The method of quasilinearization pioneered by Bellman and Kalaba \cite{b1}
and
generalized by Lakshmikantham \cite{l1,l2} has been applied to a variety of
problems \cite{c1, l3,l4,l5,l6,n1}.

Multipoint boundary value problems for second order differential equations
have also been receiving considerable attention recently. Kiguradze and
Lomtatidze \cite{k1} and Lomtatidze \cite{l7,l8} have studied closely
related
problems. Gupta et.al. \cite{c2,c3,c4} have studied problems related to
three
point boundary value problems. More recently, Paul Eloe and Yang Gao
\cite{e1}
discussed the method of quasilinearization for a three point boundary value
problem. In this paper, we develop the method of generalized
quasilinearization for a three point boundary value problem involving
nonlinear boundary conditions and obtain a monotone sequence of approximate
solutions converging uniformly and quadratically to a solution of the
problem. Also, we have discussed the convergence of order $k$.

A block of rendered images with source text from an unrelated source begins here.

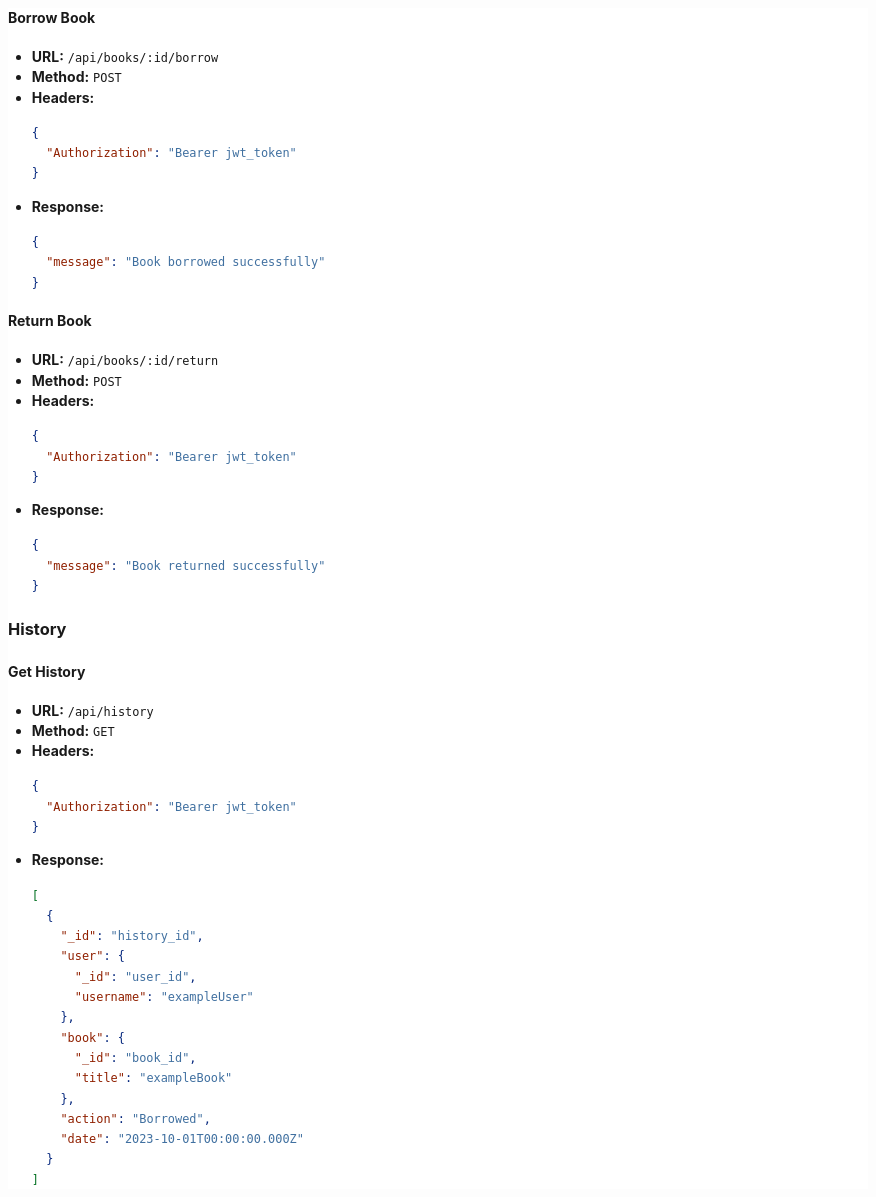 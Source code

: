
   ```json
  ```

#### Borrow Book
- **URL:** `/api/books/:id/borrow`
- **Method:** `POST`
- **Headers:**
  ```json
  {
    "Authorization": "Bearer jwt_token"
  }
  ```
- **Response:**
  ```json
  {
    "message": "Book borrowed successfully"
  }
  ```

#### Return Book
- **URL:** `/api/books/:id/return`
- **Method:** `POST`
- **Headers:**
  ```json
  {
    "Authorization": "Bearer jwt_token"
  }
  ```
- **Response:**
  ```json
  {
    "message": "Book returned successfully"
  }
  ```

### History

#### Get History
- **URL:** `/api/history`
- **Method:** `GET`
- **Headers:**
  ```json
  {
    "Authorization": "Bearer jwt_token"
  }
  ```
- **Response:**
  ```json
  [
    {
      "_id": "history_id",
      "user": {
        "_id": "user_id",
        "username": "exampleUser"
      },
      "book": {
        "_id": "book_id",
        "title": "exampleBook"
      },
      "action": "Borrowed",
      "date": "2023-10-01T00:00:00.000Z"
    }
  ]
  ```
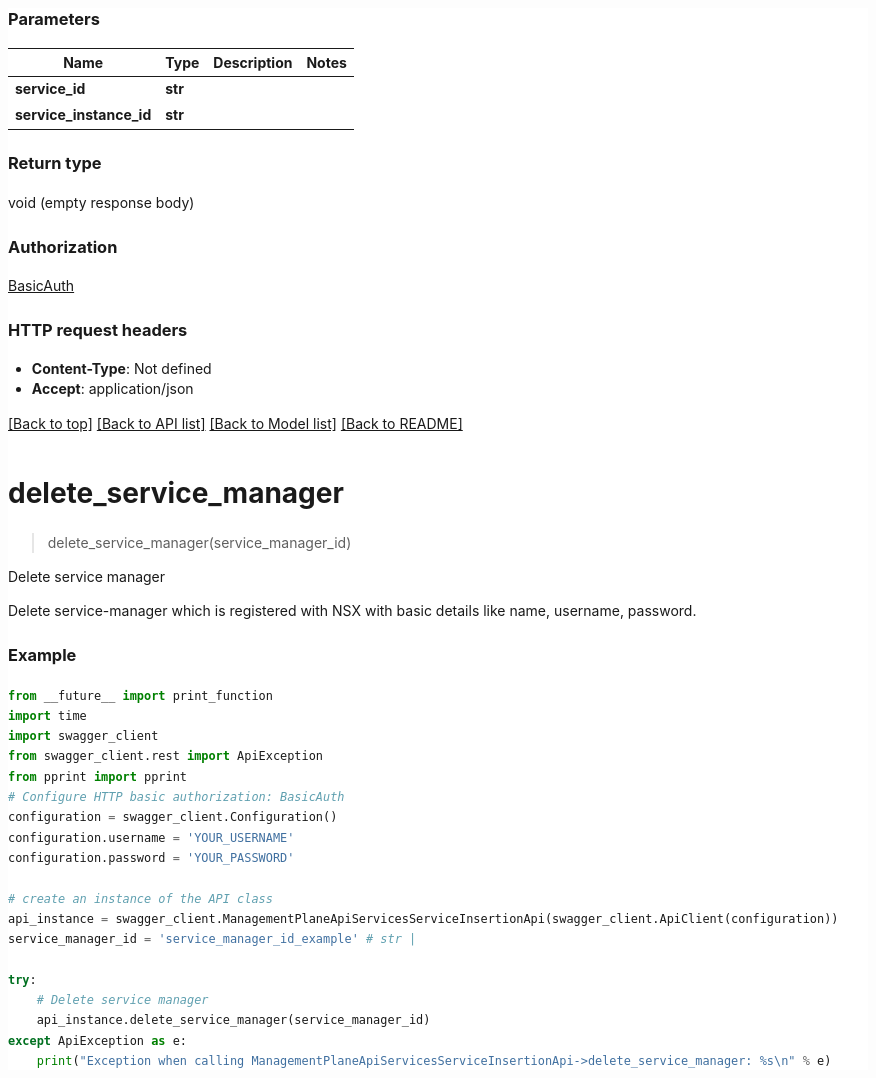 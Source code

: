 ### Parameters

Name | Type | Description  | Notes
------------- | ------------- | ------------- | -------------
 **service_id** | **str**|  | 
 **service_instance_id** | **str**|  | 

### Return type

void (empty response body)

### Authorization

[BasicAuth](../README.md#BasicAuth)

### HTTP request headers

 - **Content-Type**: Not defined
 - **Accept**: application/json

[[Back to top]](#) [[Back to API list]](../README.md#documentation-for-api-endpoints) [[Back to Model list]](../README.md#documentation-for-models) [[Back to README]](../README.md)

# **delete_service_manager**
> delete_service_manager(service_manager_id)

Delete service manager

Delete service-manager which is registered with NSX with basic details like name, username, password.

### Example
```python
from __future__ import print_function
import time
import swagger_client
from swagger_client.rest import ApiException
from pprint import pprint
# Configure HTTP basic authorization: BasicAuth
configuration = swagger_client.Configuration()
configuration.username = 'YOUR_USERNAME'
configuration.password = 'YOUR_PASSWORD'

# create an instance of the API class
api_instance = swagger_client.ManagementPlaneApiServicesServiceInsertionApi(swagger_client.ApiClient(configuration))
service_manager_id = 'service_manager_id_example' # str | 

try:
    # Delete service manager
    api_instance.delete_service_manager(service_manager_id)
except ApiException as e:
    print("Exception when calling ManagementPlaneApiServicesServiceInsertionApi->delete_service_manager: %s\n" % e)
```

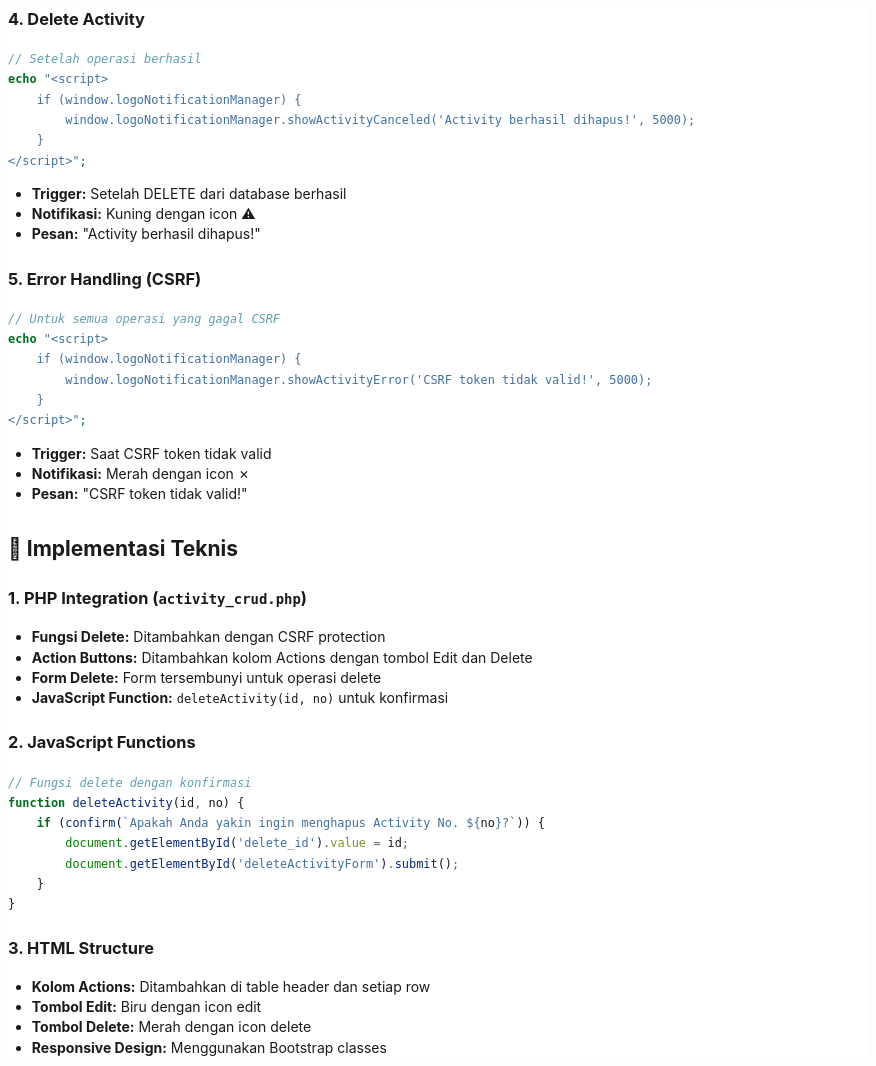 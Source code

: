 ### 4. **Delete Activity**
```php
// Setelah operasi berhasil
echo "<script>
    if (window.logoNotificationManager) {
        window.logoNotificationManager.showActivityCanceled('Activity berhasil dihapus!', 5000);
    }
</script>";
```
- **Trigger:** Setelah DELETE dari database berhasil
- **Notifikasi:** Kuning dengan icon ⚠
- **Pesan:** "Activity berhasil dihapus!"

### 5. **Error Handling (CSRF)**
```php
// Untuk semua operasi yang gagal CSRF
echo "<script>
    if (window.logoNotificationManager) {
        window.logoNotificationManager.showActivityError('CSRF token tidak valid!', 5000);
    }
</script>";
```
- **Trigger:** Saat CSRF token tidak valid
- **Notifikasi:** Merah dengan icon ✗
- **Pesan:** "CSRF token tidak valid!"

## 🔧 Implementasi Teknis

### 1. **PHP Integration (`activity_crud.php`)**
- **Fungsi Delete:** Ditambahkan dengan CSRF protection
- **Action Buttons:** Ditambahkan kolom Actions dengan tombol Edit dan Delete
- **Form Delete:** Form tersembunyi untuk operasi delete
- **JavaScript Function:** `deleteActivity(id, no)` untuk konfirmasi

### 2. **JavaScript Functions**
```javascript
// Fungsi delete dengan konfirmasi
function deleteActivity(id, no) {
    if (confirm(`Apakah Anda yakin ingin menghapus Activity No. ${no}?`)) {
        document.getElementById('delete_id').value = id;
        document.getElementById('deleteActivityForm').submit();
    }
}
```

### 3. **HTML Structure**
- **Kolom Actions:** Ditambahkan di table header dan setiap row
- **Tombol Edit:** Biru dengan icon edit
- **Tombol Delete:** Merah dengan icon delete
- **Responsive Design:** Menggunakan Bootstrap classes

\subsection*{Basic Results}

Consider the three point boundary value problem with nonlinear boundary
conditions
\begin{equation}\begin{gathered}
x'' =f(t,x(t)) ,\quad t\in [0,1]=J \\
x(0) =a,\quad x(1) =g(x(\frac{1}{2})),
\end{gathered}\label{a}
\end{equation}
where $f\in C[J\times \mathbb{R},\mathbb{R}]$ and $g:\mathbb{R}\to
\mathbb{R}$
is continuous. Let $G(t,s)$ denote the Green's function for the conjugate
or
Dirichlet boundary value problem and is given by
$$
G(t,s) =\begin{cases} t(s-1),& 0\leq t<s\leq 1\\
 s(t-1),& 0\leq s<t\leq 1.\end{cases}
$$
We note that $G(t,s) <0$ on $(0,1) \times (0,1) $. If $x(t) $ is the
solution of $(1.1) $
and $(1.2) $, then
\begin{equation}
x(t) =a(1-t) +g(x(\frac 12))
t+\int_0^1G(t,s) f(s,x(s)) ds.  \label{1.3}
\end{equation}
Let $\alpha ,\beta \in C^2[0,1]$. We say that $\alpha $ is a lower
solution of the BVP \eqref{a}, if
\begin{gather*}
\alpha '' \geq f(t,\alpha) ,\quad t\in [0,1]\\
\alpha (0) \leq a,\quad \alpha (1) \leq g(\alpha (\frac{1}{2})) ,
\end{gather*}
and $\beta $ be an upper solution of the BVP \eqref{a}, if
\begin{gather*}
\beta '' \leq f(t,\beta) ,\quad t\in [0,1] \\
\beta (0)  \geq a,\quad \beta (1) \geq g(\beta (\frac 12)) .
\end{gather*}
Now, we state the following theorems without proof \cite{e1}.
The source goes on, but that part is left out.